◆ **What needs to be done**
Reproduce exactly the lines below from the one containing "The code is" through the one containing "-buttonB: changes the", including both, and nothing else.

◆ **Recorded information**

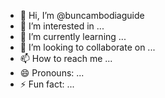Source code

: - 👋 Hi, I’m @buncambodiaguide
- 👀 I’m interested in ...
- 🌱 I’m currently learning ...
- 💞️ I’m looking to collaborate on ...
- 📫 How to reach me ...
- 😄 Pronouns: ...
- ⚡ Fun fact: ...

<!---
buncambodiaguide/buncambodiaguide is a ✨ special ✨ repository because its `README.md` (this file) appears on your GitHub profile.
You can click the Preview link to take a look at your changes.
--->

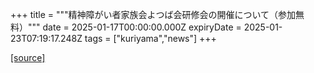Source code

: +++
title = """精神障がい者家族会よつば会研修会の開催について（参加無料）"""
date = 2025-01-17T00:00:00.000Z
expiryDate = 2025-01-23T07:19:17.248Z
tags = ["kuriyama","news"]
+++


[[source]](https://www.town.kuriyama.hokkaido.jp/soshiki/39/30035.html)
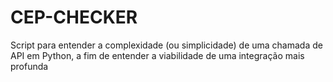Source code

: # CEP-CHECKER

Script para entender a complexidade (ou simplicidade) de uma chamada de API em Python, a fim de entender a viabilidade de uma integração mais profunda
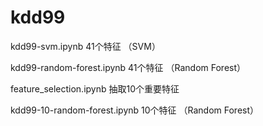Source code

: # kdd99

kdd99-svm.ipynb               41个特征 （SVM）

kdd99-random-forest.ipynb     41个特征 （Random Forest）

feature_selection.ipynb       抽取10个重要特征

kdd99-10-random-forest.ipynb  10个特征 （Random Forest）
...
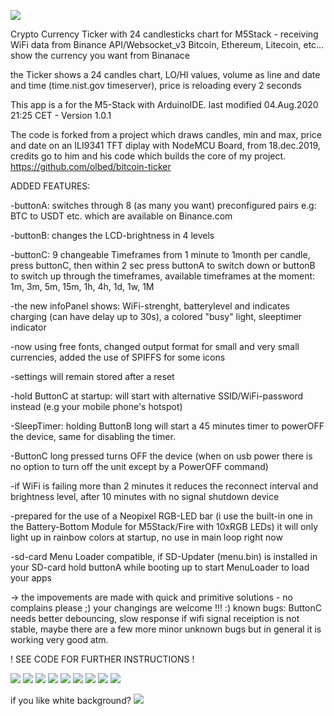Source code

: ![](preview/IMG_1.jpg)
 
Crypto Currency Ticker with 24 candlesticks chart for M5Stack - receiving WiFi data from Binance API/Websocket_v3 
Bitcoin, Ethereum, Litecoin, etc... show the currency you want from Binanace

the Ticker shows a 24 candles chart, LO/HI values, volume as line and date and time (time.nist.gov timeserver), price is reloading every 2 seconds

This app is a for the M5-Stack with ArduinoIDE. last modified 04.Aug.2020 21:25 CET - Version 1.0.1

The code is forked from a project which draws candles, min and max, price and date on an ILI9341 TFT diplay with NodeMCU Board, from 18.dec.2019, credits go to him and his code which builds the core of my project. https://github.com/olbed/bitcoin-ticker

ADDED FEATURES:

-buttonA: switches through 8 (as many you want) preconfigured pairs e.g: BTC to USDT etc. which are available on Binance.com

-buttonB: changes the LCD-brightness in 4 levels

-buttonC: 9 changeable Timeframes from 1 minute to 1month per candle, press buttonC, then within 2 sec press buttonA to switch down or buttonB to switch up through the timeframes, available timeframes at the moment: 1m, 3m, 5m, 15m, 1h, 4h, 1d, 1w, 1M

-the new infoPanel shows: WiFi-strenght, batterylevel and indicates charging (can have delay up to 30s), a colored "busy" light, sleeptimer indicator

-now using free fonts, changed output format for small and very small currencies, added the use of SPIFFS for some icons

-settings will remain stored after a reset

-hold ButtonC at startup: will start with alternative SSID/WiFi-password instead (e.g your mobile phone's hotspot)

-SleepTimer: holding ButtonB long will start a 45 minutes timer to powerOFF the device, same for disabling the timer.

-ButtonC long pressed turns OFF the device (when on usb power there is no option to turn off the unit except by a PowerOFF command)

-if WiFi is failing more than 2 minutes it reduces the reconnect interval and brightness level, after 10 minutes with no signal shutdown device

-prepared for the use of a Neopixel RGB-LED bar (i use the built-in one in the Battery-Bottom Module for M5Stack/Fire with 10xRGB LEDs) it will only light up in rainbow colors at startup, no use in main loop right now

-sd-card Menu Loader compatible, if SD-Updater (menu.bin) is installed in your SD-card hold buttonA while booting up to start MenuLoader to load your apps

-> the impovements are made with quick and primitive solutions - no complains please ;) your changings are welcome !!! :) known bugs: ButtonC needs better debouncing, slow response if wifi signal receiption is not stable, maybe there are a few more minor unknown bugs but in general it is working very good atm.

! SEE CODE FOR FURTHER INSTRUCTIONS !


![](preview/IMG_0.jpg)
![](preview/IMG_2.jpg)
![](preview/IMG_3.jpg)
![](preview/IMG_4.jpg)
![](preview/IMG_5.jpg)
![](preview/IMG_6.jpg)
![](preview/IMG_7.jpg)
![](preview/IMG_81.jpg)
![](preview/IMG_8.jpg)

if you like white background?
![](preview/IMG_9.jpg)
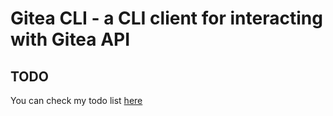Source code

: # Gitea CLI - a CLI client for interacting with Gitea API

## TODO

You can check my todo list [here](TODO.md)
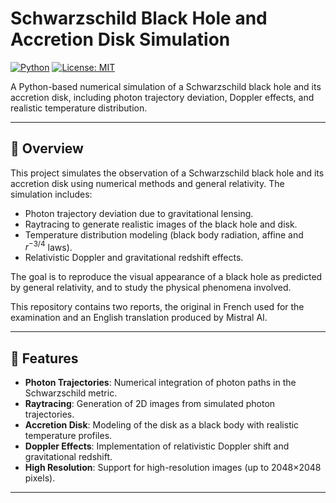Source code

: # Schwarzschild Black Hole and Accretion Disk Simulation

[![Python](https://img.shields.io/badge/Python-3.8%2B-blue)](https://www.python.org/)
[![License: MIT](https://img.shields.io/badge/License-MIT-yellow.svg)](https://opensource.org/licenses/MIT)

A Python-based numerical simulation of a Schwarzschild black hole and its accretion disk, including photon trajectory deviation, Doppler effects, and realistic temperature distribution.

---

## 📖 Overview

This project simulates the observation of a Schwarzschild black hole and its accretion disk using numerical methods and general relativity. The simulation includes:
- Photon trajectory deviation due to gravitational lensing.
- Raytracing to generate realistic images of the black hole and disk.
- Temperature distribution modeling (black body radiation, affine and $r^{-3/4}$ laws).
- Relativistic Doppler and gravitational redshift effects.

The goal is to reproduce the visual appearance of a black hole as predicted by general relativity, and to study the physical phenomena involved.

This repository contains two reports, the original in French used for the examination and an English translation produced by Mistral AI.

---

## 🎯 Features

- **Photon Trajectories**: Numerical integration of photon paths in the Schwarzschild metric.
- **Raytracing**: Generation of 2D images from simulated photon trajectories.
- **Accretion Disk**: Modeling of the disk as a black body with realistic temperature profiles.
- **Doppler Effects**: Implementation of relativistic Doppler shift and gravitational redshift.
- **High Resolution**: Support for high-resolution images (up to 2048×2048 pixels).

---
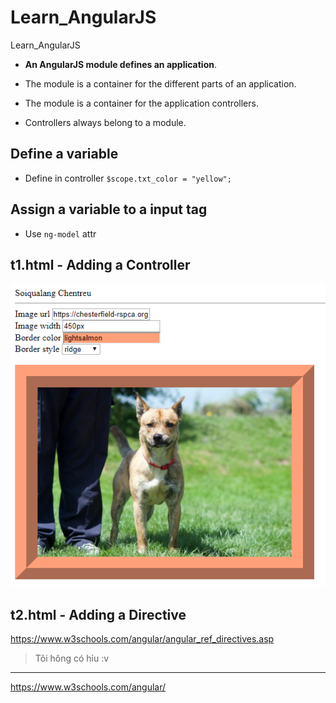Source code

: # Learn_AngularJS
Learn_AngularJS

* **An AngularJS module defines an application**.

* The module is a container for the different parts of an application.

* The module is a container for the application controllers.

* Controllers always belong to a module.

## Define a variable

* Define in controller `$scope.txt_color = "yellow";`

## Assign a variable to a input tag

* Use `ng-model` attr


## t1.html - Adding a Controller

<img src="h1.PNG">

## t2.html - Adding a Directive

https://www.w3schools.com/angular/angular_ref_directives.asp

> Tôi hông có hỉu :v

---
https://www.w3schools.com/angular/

◆ **Answer area**
The code is forked from a project which draws candles, min and max, price and date on an ILI9341 TFT diplay with NodeMCU Board, from 18.dec.2019, credits go to him and his code which builds the core of my project. https://github.com/olbed/bitcoin-ticker

ADDED FEATURES:

-buttonA: switches through 8 (as many you want) preconfigured pairs e.g: BTC to USDT etc. which are available on Binance.com

-buttonB: changes the LCD-brightness in 4 levels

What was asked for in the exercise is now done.